◆ ASSIGNED TASK: You are asked to filter the data below and copy every line holding "jhubbard".

◆ DATA IN THIS EXERCISE:

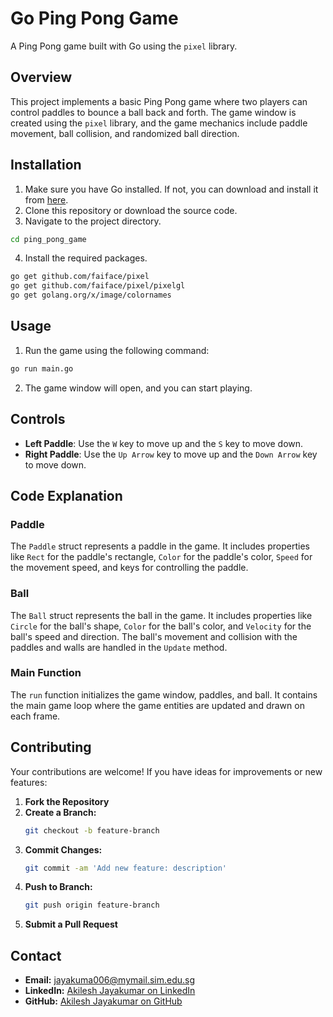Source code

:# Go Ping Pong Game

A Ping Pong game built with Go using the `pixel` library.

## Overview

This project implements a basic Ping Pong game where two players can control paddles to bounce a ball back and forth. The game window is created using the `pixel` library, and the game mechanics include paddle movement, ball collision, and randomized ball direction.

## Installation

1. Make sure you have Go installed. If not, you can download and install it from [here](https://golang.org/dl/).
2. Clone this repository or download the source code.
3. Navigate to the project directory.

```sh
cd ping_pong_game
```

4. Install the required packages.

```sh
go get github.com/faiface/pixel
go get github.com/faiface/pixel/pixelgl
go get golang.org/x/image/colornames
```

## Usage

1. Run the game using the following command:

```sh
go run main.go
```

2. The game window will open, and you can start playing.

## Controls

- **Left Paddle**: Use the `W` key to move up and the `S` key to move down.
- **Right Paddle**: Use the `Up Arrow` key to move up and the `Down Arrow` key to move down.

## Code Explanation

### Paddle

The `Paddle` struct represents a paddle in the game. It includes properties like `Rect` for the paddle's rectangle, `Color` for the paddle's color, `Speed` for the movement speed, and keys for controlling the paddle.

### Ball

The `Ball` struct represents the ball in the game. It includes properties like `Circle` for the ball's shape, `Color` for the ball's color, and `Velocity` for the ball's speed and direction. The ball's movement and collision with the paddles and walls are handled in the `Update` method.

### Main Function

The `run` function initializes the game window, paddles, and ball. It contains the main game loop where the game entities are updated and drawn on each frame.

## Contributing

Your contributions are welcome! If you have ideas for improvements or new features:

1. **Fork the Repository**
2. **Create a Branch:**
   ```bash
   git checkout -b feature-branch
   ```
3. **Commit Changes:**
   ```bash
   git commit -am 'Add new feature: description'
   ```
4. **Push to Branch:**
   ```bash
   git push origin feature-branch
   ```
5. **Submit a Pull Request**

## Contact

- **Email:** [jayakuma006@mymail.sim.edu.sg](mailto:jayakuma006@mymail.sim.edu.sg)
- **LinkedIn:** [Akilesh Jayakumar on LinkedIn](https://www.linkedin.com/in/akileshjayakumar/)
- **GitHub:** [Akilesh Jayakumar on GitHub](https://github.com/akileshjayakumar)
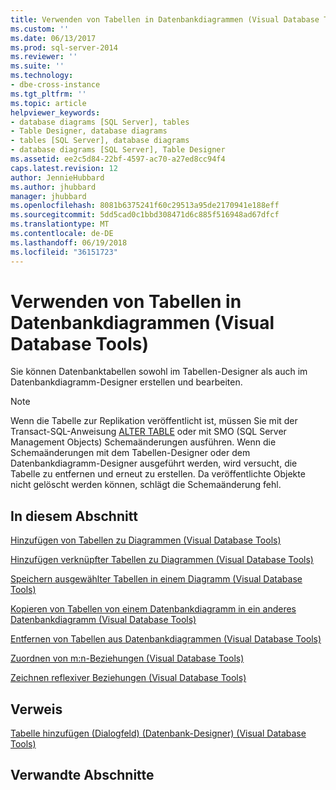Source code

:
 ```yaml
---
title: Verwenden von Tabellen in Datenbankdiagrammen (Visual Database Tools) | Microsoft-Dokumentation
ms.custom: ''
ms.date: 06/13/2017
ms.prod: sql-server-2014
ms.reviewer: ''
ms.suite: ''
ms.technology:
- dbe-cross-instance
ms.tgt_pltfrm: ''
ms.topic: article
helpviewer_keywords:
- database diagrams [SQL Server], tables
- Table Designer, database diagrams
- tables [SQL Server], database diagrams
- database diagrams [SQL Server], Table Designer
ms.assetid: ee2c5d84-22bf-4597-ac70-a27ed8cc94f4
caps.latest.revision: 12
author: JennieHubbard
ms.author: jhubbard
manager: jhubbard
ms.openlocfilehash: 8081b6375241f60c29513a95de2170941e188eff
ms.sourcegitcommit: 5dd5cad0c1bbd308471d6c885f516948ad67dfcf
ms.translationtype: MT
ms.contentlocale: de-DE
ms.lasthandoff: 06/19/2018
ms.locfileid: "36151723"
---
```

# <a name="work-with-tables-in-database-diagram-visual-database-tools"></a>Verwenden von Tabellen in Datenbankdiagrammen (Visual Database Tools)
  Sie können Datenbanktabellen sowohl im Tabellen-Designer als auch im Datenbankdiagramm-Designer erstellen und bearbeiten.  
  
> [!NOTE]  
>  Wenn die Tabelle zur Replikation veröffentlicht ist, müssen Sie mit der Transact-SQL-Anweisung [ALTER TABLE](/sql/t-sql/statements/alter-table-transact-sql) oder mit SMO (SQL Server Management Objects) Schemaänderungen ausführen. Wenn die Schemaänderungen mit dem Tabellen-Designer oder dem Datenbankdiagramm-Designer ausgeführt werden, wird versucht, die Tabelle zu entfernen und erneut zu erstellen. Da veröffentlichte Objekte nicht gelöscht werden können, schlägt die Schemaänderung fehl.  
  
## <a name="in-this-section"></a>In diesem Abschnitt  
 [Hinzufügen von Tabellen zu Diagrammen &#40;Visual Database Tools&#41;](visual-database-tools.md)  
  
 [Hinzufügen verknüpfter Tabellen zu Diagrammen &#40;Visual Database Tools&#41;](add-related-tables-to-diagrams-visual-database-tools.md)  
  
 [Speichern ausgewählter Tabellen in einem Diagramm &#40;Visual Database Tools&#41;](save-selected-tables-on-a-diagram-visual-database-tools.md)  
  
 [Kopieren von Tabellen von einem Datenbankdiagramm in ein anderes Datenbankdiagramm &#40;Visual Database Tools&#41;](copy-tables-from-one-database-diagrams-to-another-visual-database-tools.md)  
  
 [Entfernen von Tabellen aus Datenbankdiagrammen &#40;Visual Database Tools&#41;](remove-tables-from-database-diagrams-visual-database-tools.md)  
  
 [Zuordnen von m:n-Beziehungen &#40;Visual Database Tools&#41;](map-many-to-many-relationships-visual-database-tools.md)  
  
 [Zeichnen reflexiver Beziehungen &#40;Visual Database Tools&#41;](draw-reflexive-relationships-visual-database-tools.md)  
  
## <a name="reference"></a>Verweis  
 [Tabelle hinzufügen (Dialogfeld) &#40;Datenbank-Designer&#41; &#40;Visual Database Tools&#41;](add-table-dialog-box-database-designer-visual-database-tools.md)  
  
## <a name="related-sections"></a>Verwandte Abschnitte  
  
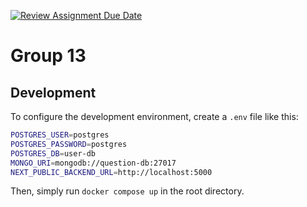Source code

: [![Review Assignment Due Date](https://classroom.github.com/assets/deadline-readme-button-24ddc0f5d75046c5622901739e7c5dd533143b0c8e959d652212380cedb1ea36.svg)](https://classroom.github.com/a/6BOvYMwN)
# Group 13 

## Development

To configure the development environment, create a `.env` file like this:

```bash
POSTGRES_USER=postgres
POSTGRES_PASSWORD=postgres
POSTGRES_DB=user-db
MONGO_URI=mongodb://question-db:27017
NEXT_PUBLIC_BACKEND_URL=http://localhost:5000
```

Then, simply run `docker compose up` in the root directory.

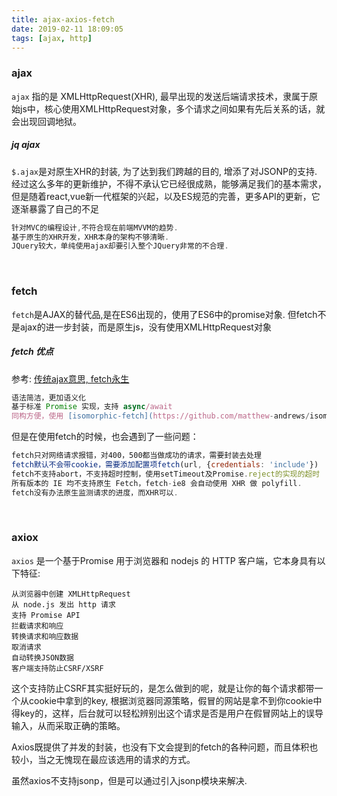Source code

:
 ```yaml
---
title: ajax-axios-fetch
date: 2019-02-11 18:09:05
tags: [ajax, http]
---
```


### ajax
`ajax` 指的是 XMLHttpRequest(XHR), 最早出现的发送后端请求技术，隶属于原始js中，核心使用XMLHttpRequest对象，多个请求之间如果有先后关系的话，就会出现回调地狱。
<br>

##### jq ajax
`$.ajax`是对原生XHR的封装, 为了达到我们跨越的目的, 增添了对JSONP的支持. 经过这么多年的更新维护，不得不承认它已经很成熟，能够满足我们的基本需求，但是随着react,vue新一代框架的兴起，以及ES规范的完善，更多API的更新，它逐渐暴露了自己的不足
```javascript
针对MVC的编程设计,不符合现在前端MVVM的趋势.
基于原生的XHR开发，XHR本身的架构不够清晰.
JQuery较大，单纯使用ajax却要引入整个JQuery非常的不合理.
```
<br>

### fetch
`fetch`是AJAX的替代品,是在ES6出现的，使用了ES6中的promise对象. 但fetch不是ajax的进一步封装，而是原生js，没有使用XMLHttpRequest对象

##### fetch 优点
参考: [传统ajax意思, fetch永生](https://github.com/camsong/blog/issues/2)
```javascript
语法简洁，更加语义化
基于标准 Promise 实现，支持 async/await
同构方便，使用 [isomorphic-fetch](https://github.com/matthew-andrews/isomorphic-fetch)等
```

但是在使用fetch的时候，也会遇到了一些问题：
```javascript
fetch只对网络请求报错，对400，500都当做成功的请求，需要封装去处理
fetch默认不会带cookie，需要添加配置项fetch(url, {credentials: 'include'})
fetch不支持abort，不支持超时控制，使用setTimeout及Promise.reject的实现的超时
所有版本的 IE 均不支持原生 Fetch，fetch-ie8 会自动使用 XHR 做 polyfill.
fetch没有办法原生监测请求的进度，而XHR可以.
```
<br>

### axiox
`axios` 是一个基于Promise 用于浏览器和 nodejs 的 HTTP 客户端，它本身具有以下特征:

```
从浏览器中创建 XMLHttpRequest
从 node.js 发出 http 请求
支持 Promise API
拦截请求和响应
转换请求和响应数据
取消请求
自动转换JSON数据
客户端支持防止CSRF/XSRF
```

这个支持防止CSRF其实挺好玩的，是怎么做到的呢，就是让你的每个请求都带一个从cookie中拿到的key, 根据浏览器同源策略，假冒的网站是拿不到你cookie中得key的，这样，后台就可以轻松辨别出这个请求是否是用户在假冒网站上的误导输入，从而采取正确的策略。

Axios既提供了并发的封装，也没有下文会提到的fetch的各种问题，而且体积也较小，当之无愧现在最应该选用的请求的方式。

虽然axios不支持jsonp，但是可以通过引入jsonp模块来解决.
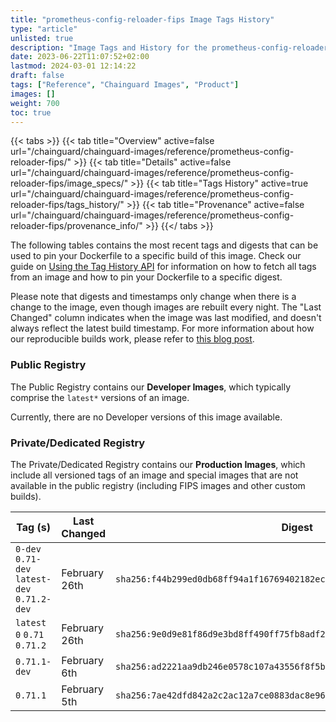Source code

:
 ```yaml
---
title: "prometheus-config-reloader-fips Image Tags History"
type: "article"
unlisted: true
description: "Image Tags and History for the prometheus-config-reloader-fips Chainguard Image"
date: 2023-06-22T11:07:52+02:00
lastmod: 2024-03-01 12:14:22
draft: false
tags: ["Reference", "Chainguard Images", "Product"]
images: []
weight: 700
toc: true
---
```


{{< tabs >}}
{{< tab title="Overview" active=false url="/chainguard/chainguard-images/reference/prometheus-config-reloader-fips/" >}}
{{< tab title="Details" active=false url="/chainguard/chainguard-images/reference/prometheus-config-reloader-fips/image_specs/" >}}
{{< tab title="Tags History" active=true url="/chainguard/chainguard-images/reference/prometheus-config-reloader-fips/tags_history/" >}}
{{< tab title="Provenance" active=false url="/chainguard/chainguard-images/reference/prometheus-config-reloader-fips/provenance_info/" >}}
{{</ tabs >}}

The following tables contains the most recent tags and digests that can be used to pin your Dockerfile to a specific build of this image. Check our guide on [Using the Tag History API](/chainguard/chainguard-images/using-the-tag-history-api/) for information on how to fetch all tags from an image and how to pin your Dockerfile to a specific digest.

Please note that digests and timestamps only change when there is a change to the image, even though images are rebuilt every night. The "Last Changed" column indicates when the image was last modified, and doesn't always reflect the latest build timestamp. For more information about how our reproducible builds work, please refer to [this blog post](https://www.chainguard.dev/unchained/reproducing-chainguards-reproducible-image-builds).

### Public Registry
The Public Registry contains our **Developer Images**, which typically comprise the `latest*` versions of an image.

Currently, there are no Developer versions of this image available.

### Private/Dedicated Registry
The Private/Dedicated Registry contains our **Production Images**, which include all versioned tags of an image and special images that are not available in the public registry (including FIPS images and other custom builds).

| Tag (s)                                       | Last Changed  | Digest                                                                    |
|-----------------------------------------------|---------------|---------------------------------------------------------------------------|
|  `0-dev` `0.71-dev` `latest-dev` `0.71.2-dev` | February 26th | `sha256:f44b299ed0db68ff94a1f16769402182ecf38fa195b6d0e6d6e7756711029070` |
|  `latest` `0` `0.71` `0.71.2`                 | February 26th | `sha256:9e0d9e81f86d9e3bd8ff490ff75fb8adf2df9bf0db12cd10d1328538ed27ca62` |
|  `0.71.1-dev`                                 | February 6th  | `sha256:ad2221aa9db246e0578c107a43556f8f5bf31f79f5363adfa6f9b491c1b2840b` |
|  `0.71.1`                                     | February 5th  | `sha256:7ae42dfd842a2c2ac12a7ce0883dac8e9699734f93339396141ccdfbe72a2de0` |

◆ COMPLETED EXERCISE:
ms.author: jhubbard
manager: jhubbard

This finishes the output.